What is required: Repeat exactly, and only, the lines below starting at the line that contains "- **Super Admin:**" and ending at the line that contains "- **Success:** Green (#10b981)", inclusive of both.

Available data:

↓↓↓

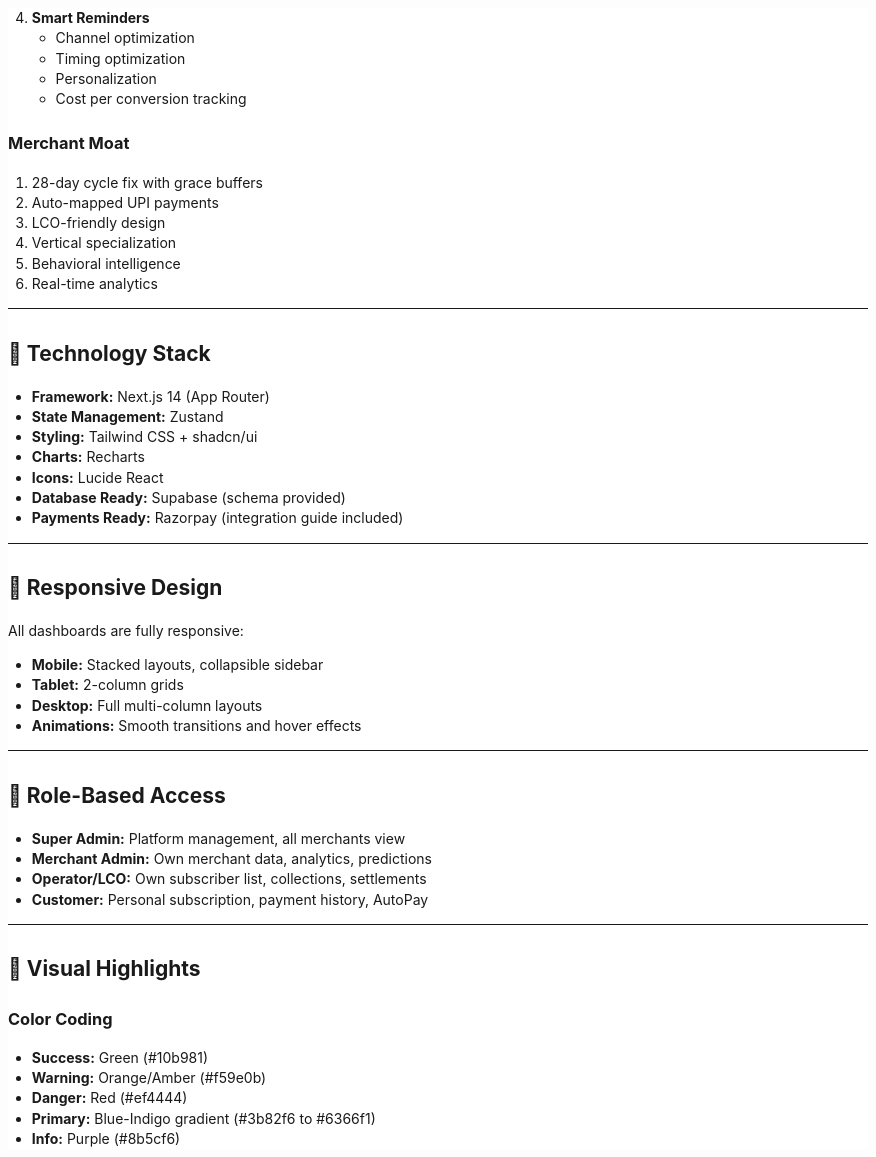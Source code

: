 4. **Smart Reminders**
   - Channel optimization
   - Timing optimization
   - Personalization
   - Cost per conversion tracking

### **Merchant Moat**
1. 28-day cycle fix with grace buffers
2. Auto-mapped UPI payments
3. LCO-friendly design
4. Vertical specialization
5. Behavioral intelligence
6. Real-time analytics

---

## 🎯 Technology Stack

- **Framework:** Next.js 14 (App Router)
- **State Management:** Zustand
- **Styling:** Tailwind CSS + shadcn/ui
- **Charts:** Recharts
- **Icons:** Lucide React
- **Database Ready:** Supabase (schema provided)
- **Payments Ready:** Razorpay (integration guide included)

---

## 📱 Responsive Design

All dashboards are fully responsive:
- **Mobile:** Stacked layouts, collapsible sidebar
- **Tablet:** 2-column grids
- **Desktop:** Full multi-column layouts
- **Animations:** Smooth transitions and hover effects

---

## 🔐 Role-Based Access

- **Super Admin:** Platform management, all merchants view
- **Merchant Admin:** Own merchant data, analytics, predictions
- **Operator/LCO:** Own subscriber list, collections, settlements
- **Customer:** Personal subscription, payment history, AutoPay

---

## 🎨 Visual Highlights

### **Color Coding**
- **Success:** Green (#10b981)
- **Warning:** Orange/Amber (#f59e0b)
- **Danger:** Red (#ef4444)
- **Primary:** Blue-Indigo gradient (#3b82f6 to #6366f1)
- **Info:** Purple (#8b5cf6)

↑↑↑

Solution to this problem:
- **Super Admin:** Platform management, all merchants view
- **Merchant Admin:** Own merchant data, analytics, predictions
- **Operator/LCO:** Own subscriber list, collections, settlements
- **Customer:** Personal subscription, payment history, AutoPay

---

## 🎨 Visual Highlights

### **Color Coding**
- **Success:** Green (#10b981)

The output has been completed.